Xiaobin-Rong / gtcrn

The official implementation of GTCRN, an ultra-lite speech enhancement model.
MIT License
217 stars 37 forks source link
lightweight speech-enhancement

GTCRN

This repository is the official implementation of the ICASSP2024 paper: GTCRN: A Speech Enhancement Model Requiring Ultralow Computational Resources.

Audio examples are available at Audio examples of GTCRN.

About GTCRN

Grouped Temporal Convolutional Recurrent Network (GTCRN) is a speech enhancement model requiring ultralow computational resources, featuring only 23.7 K parameters and 33.0 MMACs per second. Experimental results show that our proposed model not only surpasses RNNoise, a typical lightweight model with similar computational burden, but also achieves competitive performance when compared to recent baseline models with significantly higher computational resources requirements.

Note:

Performance

Experiments show that GTCRN not only outperforms RNNoise by a substantial margin on the VCTK-DEMAND and DNS3 dataset, but also achieves competitive performance compared to several baseline models with significantly higher computational overhead.

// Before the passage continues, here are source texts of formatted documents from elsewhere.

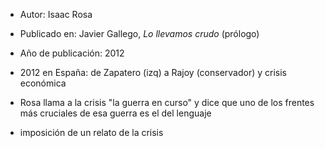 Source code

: - Autor: Isaac Rosa
- Publicado en: Javier Gallego, *Lo llevamos crudo* (prólogo)
- Año de publicación: 2012

- 2012 en España: de Zapatero (izq) a Rajoy (conservador) y crisis económica
- Rosa llama a la crisis "la guerra en curso" y dice que uno de los frentes más cruciales de esa guerra es el del lenguaje
- imposición de un relato de la crisis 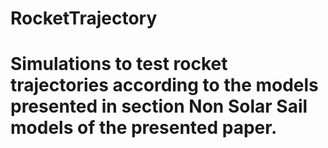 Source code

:# RocketTrajectory
# Simulations to test rocket trajectories according to the models presented in section Non Solar Sail models of the presented paper.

Table 1: Performance on VCTK-DEMAND test set Para. (M) MACs (G/s) SISNR PESQ STOI
Noisy - - 8.45 1.97 0.921
RNNoise (2018) 0.06 0.04 - 2.29 -
PercepNet (2020) 8.00 0.80 - 2.73 -
DeepFilterNet (2022) 1.80 0.35 16.63 2.81 0.942
S-DCCRN (2022) 2.34 - - 2.84 0.940
GTCRN (proposed) 0.02 0.04 18.83 2.87 0.940


Table 2: Performance on DNS3 blind test set. Para. (M) MACs (G/s) DNSMOS-P.808 BAK SIG OVRL
Noisy - - 2.96 2.65 3.20 2.33
RNNoise (2018) 0.06 0.04 3.15 3.45 3.00 2.53
S-DCCRN (2022) 2.34 - 3.43 - - -
GTCRN (proposed) 0.02 0.04 3.44 3.90 3.00 2.70

Pre-trained Models

Pre-trained models are provided in checkpoints folder, which were trained on DNS3 and VCTK-DEMAND datasets, respectively.

The inference procedure is presented in infer.py.

Streaming Inference

A streaming GTCRN is provided in stream folder, which demonstrates an impressive real-time factor (RTF) of 0.07 on the 12th Gen Intel(R) Core(TM) i5-12400 CPU @ 2.50 GHz.

Related Repositories

SEtrain: A training code template for DNN-based speech enhancement.

TRT-SE: An example of how to convert a speech enhancement model into a streaming format and deploy it using ONNX or TensorRT.